Exercise instructions:
Find the lines below that contain the word "Jimp" and count them. Only the number should be given.

── Records for the task ──

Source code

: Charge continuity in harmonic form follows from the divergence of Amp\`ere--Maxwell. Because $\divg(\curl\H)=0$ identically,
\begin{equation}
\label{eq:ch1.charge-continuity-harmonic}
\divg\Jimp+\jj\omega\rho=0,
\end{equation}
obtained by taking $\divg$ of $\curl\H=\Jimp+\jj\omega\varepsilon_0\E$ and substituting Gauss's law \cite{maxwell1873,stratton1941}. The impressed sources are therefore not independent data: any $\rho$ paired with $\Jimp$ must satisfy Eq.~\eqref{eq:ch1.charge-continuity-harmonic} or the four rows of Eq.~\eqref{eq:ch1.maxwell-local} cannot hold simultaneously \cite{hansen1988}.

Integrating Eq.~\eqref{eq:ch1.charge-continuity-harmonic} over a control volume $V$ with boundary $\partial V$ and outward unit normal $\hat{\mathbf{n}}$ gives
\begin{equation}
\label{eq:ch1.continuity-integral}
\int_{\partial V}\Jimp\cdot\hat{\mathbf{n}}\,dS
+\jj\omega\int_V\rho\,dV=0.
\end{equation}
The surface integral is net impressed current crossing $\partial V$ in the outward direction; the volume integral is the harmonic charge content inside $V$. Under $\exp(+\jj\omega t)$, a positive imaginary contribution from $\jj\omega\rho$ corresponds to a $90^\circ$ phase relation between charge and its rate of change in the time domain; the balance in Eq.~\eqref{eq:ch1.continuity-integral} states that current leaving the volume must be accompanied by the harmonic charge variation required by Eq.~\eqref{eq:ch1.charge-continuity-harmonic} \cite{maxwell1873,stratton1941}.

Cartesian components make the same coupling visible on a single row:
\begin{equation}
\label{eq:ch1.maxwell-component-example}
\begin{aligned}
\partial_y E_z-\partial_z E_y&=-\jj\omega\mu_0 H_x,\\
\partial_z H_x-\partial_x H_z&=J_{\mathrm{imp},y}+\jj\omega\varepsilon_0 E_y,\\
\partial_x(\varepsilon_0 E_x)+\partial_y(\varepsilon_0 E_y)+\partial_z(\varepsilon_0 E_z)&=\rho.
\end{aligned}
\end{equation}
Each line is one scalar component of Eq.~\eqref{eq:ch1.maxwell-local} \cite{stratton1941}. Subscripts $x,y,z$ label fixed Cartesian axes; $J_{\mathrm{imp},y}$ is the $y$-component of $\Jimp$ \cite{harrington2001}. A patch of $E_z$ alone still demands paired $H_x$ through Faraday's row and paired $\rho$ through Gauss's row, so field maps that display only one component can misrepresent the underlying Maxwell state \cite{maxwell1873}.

───

Task response:
4